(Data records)
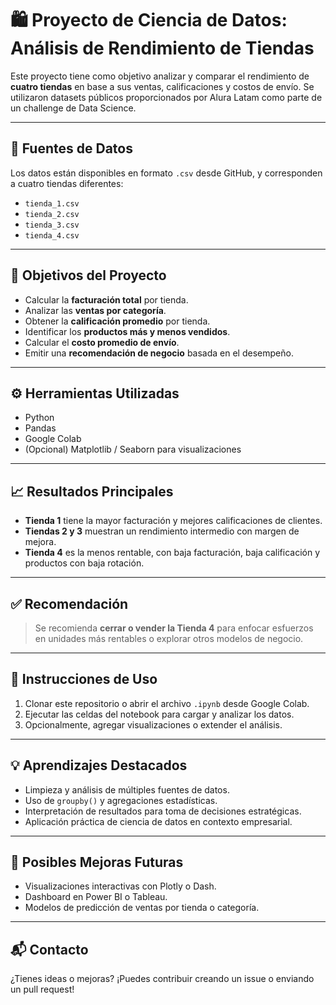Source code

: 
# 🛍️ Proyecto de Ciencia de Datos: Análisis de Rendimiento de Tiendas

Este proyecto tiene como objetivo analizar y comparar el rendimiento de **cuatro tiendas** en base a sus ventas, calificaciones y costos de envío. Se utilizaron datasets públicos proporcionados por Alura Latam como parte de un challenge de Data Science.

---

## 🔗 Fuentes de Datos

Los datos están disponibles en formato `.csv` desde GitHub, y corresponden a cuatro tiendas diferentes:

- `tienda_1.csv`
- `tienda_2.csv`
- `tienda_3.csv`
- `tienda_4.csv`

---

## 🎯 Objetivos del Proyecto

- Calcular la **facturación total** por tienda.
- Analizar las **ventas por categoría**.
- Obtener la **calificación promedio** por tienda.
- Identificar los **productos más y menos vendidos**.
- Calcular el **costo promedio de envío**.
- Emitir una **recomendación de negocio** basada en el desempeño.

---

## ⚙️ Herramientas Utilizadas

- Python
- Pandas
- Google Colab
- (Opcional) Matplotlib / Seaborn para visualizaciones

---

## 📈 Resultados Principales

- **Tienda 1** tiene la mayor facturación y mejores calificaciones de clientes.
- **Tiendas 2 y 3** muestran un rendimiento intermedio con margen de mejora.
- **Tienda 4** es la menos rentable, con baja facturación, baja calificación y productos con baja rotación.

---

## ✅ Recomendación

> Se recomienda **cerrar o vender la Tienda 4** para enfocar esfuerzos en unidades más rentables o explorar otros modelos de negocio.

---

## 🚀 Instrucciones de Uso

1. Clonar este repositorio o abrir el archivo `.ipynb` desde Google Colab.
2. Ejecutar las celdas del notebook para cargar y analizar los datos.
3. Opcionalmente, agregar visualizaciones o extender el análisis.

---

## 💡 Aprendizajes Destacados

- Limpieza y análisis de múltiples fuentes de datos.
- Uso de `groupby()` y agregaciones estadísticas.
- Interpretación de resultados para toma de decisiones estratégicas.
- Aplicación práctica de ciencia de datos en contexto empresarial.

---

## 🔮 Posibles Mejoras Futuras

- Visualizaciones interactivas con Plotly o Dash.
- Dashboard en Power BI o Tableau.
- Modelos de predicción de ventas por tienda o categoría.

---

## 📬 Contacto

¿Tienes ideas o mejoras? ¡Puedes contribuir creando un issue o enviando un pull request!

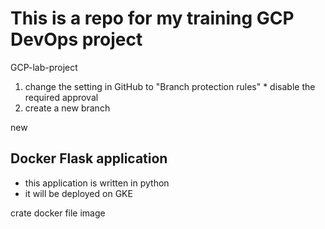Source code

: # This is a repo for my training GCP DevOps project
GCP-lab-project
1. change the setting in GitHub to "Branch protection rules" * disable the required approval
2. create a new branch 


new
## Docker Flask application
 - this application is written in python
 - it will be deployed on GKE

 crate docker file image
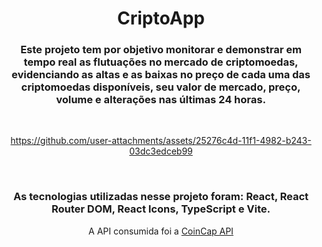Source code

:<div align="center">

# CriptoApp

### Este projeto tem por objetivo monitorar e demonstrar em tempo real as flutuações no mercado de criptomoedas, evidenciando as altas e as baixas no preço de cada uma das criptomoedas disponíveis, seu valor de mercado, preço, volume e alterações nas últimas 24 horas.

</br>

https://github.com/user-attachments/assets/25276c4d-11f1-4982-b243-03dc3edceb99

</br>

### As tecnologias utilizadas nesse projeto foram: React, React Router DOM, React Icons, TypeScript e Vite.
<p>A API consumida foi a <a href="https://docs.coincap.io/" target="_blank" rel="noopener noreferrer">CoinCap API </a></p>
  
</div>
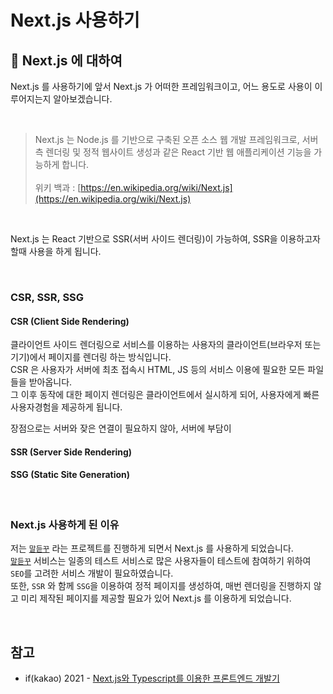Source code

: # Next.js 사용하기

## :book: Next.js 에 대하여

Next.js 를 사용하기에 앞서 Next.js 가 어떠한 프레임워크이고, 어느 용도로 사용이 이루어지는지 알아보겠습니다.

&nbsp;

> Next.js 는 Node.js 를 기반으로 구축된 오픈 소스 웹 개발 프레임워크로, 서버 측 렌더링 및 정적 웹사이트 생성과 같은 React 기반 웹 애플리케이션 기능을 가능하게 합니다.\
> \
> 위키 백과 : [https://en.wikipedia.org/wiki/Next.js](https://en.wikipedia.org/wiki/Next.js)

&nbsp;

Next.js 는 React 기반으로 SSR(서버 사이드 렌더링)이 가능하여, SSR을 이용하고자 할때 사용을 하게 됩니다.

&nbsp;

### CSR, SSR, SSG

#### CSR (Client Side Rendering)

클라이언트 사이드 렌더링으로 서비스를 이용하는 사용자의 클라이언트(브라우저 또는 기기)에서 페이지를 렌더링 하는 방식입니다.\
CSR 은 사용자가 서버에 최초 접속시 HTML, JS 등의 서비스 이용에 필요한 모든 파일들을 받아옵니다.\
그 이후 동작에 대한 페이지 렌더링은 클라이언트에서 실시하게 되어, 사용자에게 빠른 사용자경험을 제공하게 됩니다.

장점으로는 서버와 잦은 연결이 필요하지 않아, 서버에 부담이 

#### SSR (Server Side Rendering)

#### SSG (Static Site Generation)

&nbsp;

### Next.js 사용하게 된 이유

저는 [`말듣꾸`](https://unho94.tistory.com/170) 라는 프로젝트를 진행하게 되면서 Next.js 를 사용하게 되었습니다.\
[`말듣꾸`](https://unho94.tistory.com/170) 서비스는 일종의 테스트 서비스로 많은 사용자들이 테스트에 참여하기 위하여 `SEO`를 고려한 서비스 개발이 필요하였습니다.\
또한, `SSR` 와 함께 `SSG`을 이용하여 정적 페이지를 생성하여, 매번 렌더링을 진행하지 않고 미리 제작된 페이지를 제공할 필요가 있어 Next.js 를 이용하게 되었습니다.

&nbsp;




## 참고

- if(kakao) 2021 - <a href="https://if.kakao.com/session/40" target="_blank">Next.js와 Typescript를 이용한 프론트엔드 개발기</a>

### TASK DESCRIPTION
From the entries above, output every line exactly and omit any image.

### RESULT BELOW
Source code

: 
# 🛍️ Proyecto de Ciencia de Datos: Análisis de Rendimiento de Tiendas

Este proyecto tiene como objetivo analizar y comparar el rendimiento de **cuatro tiendas** en base a sus ventas, calificaciones y costos de envío. Se utilizaron datasets públicos proporcionados por Alura Latam como parte de un challenge de Data Science.

---

## 🔗 Fuentes de Datos

Los datos están disponibles en formato `.csv` desde GitHub, y corresponden a cuatro tiendas diferentes:

- `tienda_1.csv`
- `tienda_2.csv`
- `tienda_3.csv`
- `tienda_4.csv`

---

## 🎯 Objetivos del Proyecto

- Calcular la **facturación total** por tienda.
- Analizar las **ventas por categoría**.
- Obtener la **calificación promedio** por tienda.
- Identificar los **productos más y menos vendidos**.
- Calcular el **costo promedio de envío**.
- Emitir una **recomendación de negocio** basada en el desempeño.

---

## ⚙️ Herramientas Utilizadas

- Python
- Pandas
- Google Colab
- (Opcional) Matplotlib / Seaborn para visualizaciones

---

## 📈 Resultados Principales

- **Tienda 1** tiene la mayor facturación y mejores calificaciones de clientes.
- **Tiendas 2 y 3** muestran un rendimiento intermedio con margen de mejora.
- **Tienda 4** es la menos rentable, con baja facturación, baja calificación y productos con baja rotación.

---

## ✅ Recomendación

> Se recomienda **cerrar o vender la Tienda 4** para enfocar esfuerzos en unidades más rentables o explorar otros modelos de negocio.

---

## 🚀 Instrucciones de Uso

1. Clonar este repositorio o abrir el archivo `.ipynb` desde Google Colab.
2. Ejecutar las celdas del notebook para cargar y analizar los datos.
3. Opcionalmente, agregar visualizaciones o extender el análisis.

---

## 💡 Aprendizajes Destacados

- Limpieza y análisis de múltiples fuentes de datos.
- Uso de `groupby()` y agregaciones estadísticas.
- Interpretación de resultados para toma de decisiones estratégicas.
- Aplicación práctica de ciencia de datos en contexto empresarial.

---

## 🔮 Posibles Mejoras Futuras

- Visualizaciones interactivas con Plotly o Dash.
- Dashboard en Power BI o Tableau.
- Modelos de predicción de ventas por tienda o categoría.

---

## 📬 Contacto

¿Tienes ideas o mejoras? ¡Puedes contribuir creando un issue o enviando un pull request!

Source code

: # This is a repo for my training GCP DevOps project
GCP-lab-project
1. change the setting in GitHub to "Branch protection rules" * disable the required approval
2. create a new branch 


new
## Docker Flask application
 - this application is written in python
 - it will be deployed on GKE

 crate docker file image
Source code

:<div align="center">

# CriptoApp

### Este projeto tem por objetivo monitorar e demonstrar em tempo real as flutuações no mercado de criptomoedas, evidenciando as altas e as baixas no preço de cada uma das criptomoedas disponíveis, seu valor de mercado, preço, volume e alterações nas últimas 24 horas.

</br>

https://github.com/user-attachments/assets/25276c4d-11f1-4982-b243-03dc3edceb99

</br>

### As tecnologias utilizadas nesse projeto foram: React, React Router DOM, React Icons, TypeScript e Vite.
<p>A API consumida foi a <a href="https://docs.coincap.io/" target="_blank" rel="noopener noreferrer">CoinCap API </a></p>
  
</div>
Source code

: # Next.js 사용하기

## :book: Next.js 에 대하여

Next.js 를 사용하기에 앞서 Next.js 가 어떠한 프레임워크이고, 어느 용도로 사용이 이루어지는지 알아보겠습니다.

&nbsp;

> Next.js 는 Node.js 를 기반으로 구축된 오픈 소스 웹 개발 프레임워크로, 서버 측 렌더링 및 정적 웹사이트 생성과 같은 React 기반 웹 애플리케이션 기능을 가능하게 합니다.\
> \
> 위키 백과 : [https://en.wikipedia.org/wiki/Next.js](https://en.wikipedia.org/wiki/Next.js)

&nbsp;

Next.js 는 React 기반으로 SSR(서버 사이드 렌더링)이 가능하여, SSR을 이용하고자 할때 사용을 하게 됩니다.

&nbsp;

### CSR, SSR, SSG

#### CSR (Client Side Rendering)

클라이언트 사이드 렌더링으로 서비스를 이용하는 사용자의 클라이언트(브라우저 또는 기기)에서 페이지를 렌더링 하는 방식입니다.\
CSR 은 사용자가 서버에 최초 접속시 HTML, JS 등의 서비스 이용에 필요한 모든 파일들을 받아옵니다.\
그 이후 동작에 대한 페이지 렌더링은 클라이언트에서 실시하게 되어, 사용자에게 빠른 사용자경험을 제공하게 됩니다.

장점으로는 서버와 잦은 연결이 필요하지 않아, 서버에 부담이 

#### SSR (Server Side Rendering)

#### SSG (Static Site Generation)

&nbsp;

### Next.js 사용하게 된 이유

저는 [`말듣꾸`](https://unho94.tistory.com/170) 라는 프로젝트를 진행하게 되면서 Next.js 를 사용하게 되었습니다.\
[`말듣꾸`](https://unho94.tistory.com/170) 서비스는 일종의 테스트 서비스로 많은 사용자들이 테스트에 참여하기 위하여 `SEO`를 고려한 서비스 개발이 필요하였습니다.\
또한, `SSR` 와 함께 `SSG`을 이용하여 정적 페이지를 생성하여, 매번 렌더링을 진행하지 않고 미리 제작된 페이지를 제공할 필요가 있어 Next.js 를 이용하게 되었습니다.

&nbsp;




## 참고

- if(kakao) 2021 - <a href="https://if.kakao.com/session/40" target="_blank">Next.js와 Typescript를 이용한 프론트엔드 개발기</a>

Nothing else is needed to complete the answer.